▶ **INPUT DATA**
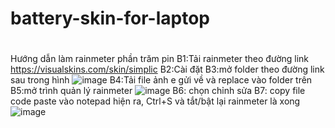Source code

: # battery-skin-for-laptop
#
Hướng dẫn làm rainmeter phần trăm pin
B1:Tải rainmeter theo đường link https://visualskins.com/skin/simplic
B2:Cài đặt
B3:mở folder theo đường link sau trong hình
 ![image](https://user-images.githubusercontent.com/85268899/148028694-bc717f6c-4538-4f06-b1ca-d4434509437f.png)
B4:Tải file ảnh e gửi về và replace vào folder trên
B5:mở trình quản lý rainmeter
![image](https://user-images.githubusercontent.com/85268899/148028734-fee6842d-ceb9-45ae-95cd-03c9c899a523.png)
B6: chọn chỉnh sửa
B7: copy file code paste vào notepad hiện ra, Ctrl+S và tắt/bật lại rainmeter là xong
![image](https://user-images.githubusercontent.com/85268899/148028777-90daaa6c-84e8-455e-8098-c3fb9da6f51a.png)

▶ **TASK**
Where a line of the material above holds the string "githubusercontent", copy that line.

▶ **SOLUTION**
 ![image](https://user-images.githubusercontent.com/85268899/148028694-bc717f6c-4538-4f06-b1ca-d4434509437f.png)
![image](https://user-images.githubusercontent.com/85268899/148028734-fee6842d-ceb9-45ae-95cd-03c9c899a523.png)
![image](https://user-images.githubusercontent.com/85268899/148028777-90daaa6c-84e8-455e-8098-c3fb9da6f51a.png)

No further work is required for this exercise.